Bundesregierung gibt bisher kaum Geld zur KI-Förderung aus

Auch wenn die Bundesregierung die Bedeutung der Künstlichen Intelligenz (KI) für die deutsche Wirtschaft betont, gibt sie zu deren Förderung bisher nur wenig Geld aus. Insgesamt hat die Bundesregierung gerade mal 142 Millionen Euro im Haushalt 2019 für die Förderung von KI-Projekten eingeplant, wie aus einem Schreiben von Michael Meister, Parlamentarischer Staatssekretär im Bundesforschungsministerium, hervorgeht, berichtet das „Handelsblatt“. Zum Vergleich: Der Bundesetat 2019 sieht insgesamt Ausgaben von 356 Milliarden Euro vor.

Die Bundesregierung hat die Künstliche Intelligenz zum Themenschwerpunkt ihres Digitalgipfels gemacht, an dem am Dienstag auch Bundeskanzlerin Angela Merkel (CDU) teilnimmt.
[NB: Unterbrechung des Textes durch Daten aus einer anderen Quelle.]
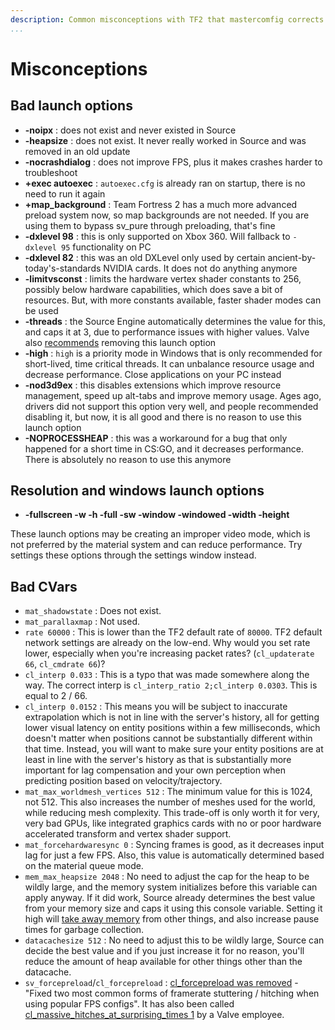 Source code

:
 ```yaml
---
description: Common misconceptions with TF2 that mastercomfig corrects.
...
```


# Misconceptions

## Bad launch options

* **-noipx** : does not exist and never existed in Source
* **-heapsize** : does not exist. It never really worked in Source and was removed in an old update
* **-nocrashdialog** : does not improve FPS, plus it makes crashes harder to troubleshoot
* **+exec autoexec** : `autoexec.cfg` is already ran on startup, there is no need to run it again
* **+map_background** : Team Fortress 2 has a much more advanced preload system now, so map backgrounds are not needed. If you are using them to bypass sv_pure through preloading, that's fine
* **-dxlevel 98** : this is only supported on Xbox 360. Will fallback to `-dxlevel 95` functionality on PC
* **-dxlevel 82** : this was an old DXLevel only used by certain ancient-by-today's-standards NVIDIA cards. It does not do anything anymore
* **-limitvsconst** : limits the hardware vertex shader constants to 256, possibly below hardware capabilities, which does save a bit of resources. But, with more constants available, faster shader modes can be used
* **-threads** : the Source Engine automatically determines the value for this, and caps it at 3, due to performance issues with higher values. Valve also [recommends](https://www.reddit.com/r/GlobalOffensive/comments/5y8r7v/in_depth_discussion_of_the_threads_launch_option/dep5yno) removing this launch option
* **-high** : `high` is a priority mode in Windows that is only recommended for short-lived, time critical threads. It can unbalance resource usage and decrease performance. Close applications on your PC instead
* **-nod3d9ex** : this disables extensions which improve resource management, speed up alt-tabs and improve memory usage. Ages ago, drivers did not support this option very well, and people recommended disabling it, but now, it is all good and there is no reason to use this launch option
* **-NOPROCESSHEAP** : this was a workaround for a bug that only happened for a short time in CS:GO, and it decreases performance. There is absolutely no reason to use this anymore

## Resolution and windows launch options

* **-fullscreen -w -h -full -sw -window -windowed -width -height**

These launch options may be creating an improper video mode, which is not preferred by the material system and can reduce performance. Try settings these options through the settings window instead.

## Bad CVars

* `mat_shadowstate` : Does not exist.
* `mat_parallaxmap` : Not used.
* `rate 60000` : This is lower than the TF2 default rate of `80000`. TF2 default network settings are already on the low-end. Why would you set rate lower, especially when you're increasing packet rates? (`cl_updaterate 66`, `cl_cmdrate 66`)?
* `cl_interp 0.033` : This is a typo that was made somewhere along the way. The correct interp is `cl_interp_ratio 2;cl_interp 0.0303`. This is equal to 2 / 66.
* `cl_interp 0.0152` : This means you will be subject to inaccurate extrapolation which is not in line with the server's history, all for getting lower visual latency on entity positions within a few milliseconds, which doesn't matter when positions cannot be substantially different within that time. Instead, you will want to make sure your entity positions are at least in line with the server's history as that is substantially more important for lag compensation and your own perception when predicting position based on velocity/trajectory.
* `mat_max_worldmesh_vertices 512` : The minimum value for this is 1024, not 512. This also increases the number of meshes used for the world, while reducing mesh complexity. This trade-off is only worth it for very, very bad GPUs, like integrated graphics cards with no or poor hardware accelerated transform and vertex shader support.
* `mat_forcehardwaresync 0` : Syncing frames is good, as it decreases input lag for just a few FPS. Also, this value is automatically determined based on the material queue mode.
* `mem_max_heapsize 2048` : No need to adjust the cap for the heap to be wildly large, and the memory system initializes before this variable can apply anyway. If it did work, Source already determines the best value from your memory size and caps it using this console variable. Setting it high will [take away memory](https://github.com/ValveSoftware/Source-1-Games/issues/1543#issuecomment-520534294) from other things, and also increase pause times for garbage collection.
* `datacachesize 512` : No need to adjust this to be wildly large, Source can decide the best value and if you just increase it for no reason, you'll reduce the amount of heap available for other things other than the datacache.
* `sv_forcepreload`/`cl_forcepreload` : [cl_forcepreload was removed](https://www.teamfortress.com/post.php?id=19733) - "Fixed two most common forms of framerate stuttering / hitching when using popular FPS configs". It has also been called [cl_massive_hitches_at_surprising_times 1](https://www.reddit.com/r/GlobalOffensive/comments/adq2a4/never_install_csgo_on_an_old_hard_drive/edlbh3d) by a Valve employee.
Dem Schreiben von Meister zufolge plant das Forschungsministerium für 2019 gerade mal mit 61,5 Millionen Euro für die Förderung von KI-Projekten. Das ist unter allen Ressorts schon die größte Summe. Es folgt das Wirtschaftsministerium mit knapp 30 Millionen Euro. Für weitere 50 Millionen Euro ist noch unklar, wofür und von welchem Ministerium sie verwendet werden. „Wenn die Bundesregierung nicht langsam aufwacht und die Digitalisierung endlich als zentrales Zukunftsthema begreift, müssen wir uns nicht wundern, wenn wir schon bald nicht mehr in der wirtschaftlichen Champions League mitspielen“, sagte der FDP-Abgeordnete Christian Dürr, der die Anfrage an die Bundesregierung gestellt hatte.

VDI fordert höhere Investitionen für KI-Strategie

Mit der KI-Strategie will die Bundesregierung Deutschland attraktiver für Spitzenforscher machen und den Zugang zu Daten verbessern. Drei Milliarden Euro sollen dafür bis 2025 investiert werden. „Angesichts der Anstrengungen in anderen Ländern reicht diese Summe bei weitem nicht aus“, sagt VDI-Direktor Ralph Appel. „Eher die dreifache Summe, also rund neun Milliarden, ist aus meiner Sicht notwendig, um beim zukünftigen KI-Markt vorne mitzuspielen. Verglichen mit dem zusätzlichen Wertschöpfungsbeitrag, den KI leisten kann, ist das eine noch überschaubare Investition in unsere digitale Zukunft.“

Nötig ist aus VDI-Sicht zudem ein schneller Ausbau des Glasfasernetzes und klare Arbeitsplatzanreize auch für ausländische IT- und KI-Spezialisten. „Wir müssen beim Zukunftsthema Digitalisierung schneller handeln“, so Appel.

Laut KI-Strategie der Bundesregierung sollen zukünftig ‚KI-Trainer‘ kleine und mittelständische Firmen beraten und bei der Implementierung von KI helfen. Die Unterstützung von KMUs in allen Fragen rund um KI ist wichtig und muss ausgebaut werden. Hier ist die Bundesregierung auf dem richtigen Weg. Appel: „Die Anzahl von 20 KI-Trainern ist allerdings zu wenig. Zukünftig brauchen wir eher mindestens 200 KI-Trainer.“

Ingenieure werden eine zentrale Rolle dabei spielen, KI in technische Systeme zu integrieren. Vor dem Hintergrund aktueller Arbeitsmarktzahlen wird die Umsetzung vieler der von der Bundesregierung geplanten Maßnahmen nicht einfacher. Die Arbeitskräftenachfrage in den Ingenieurberufen, inklusive der Informatiker, hat laut aktuellem VDI-/IW-Ingenieurmonitor im zweiten Quartal 2018 mit knapp 130.000 offenen Stellen ein neues Rekordniveau erreicht – Tendenz steigend.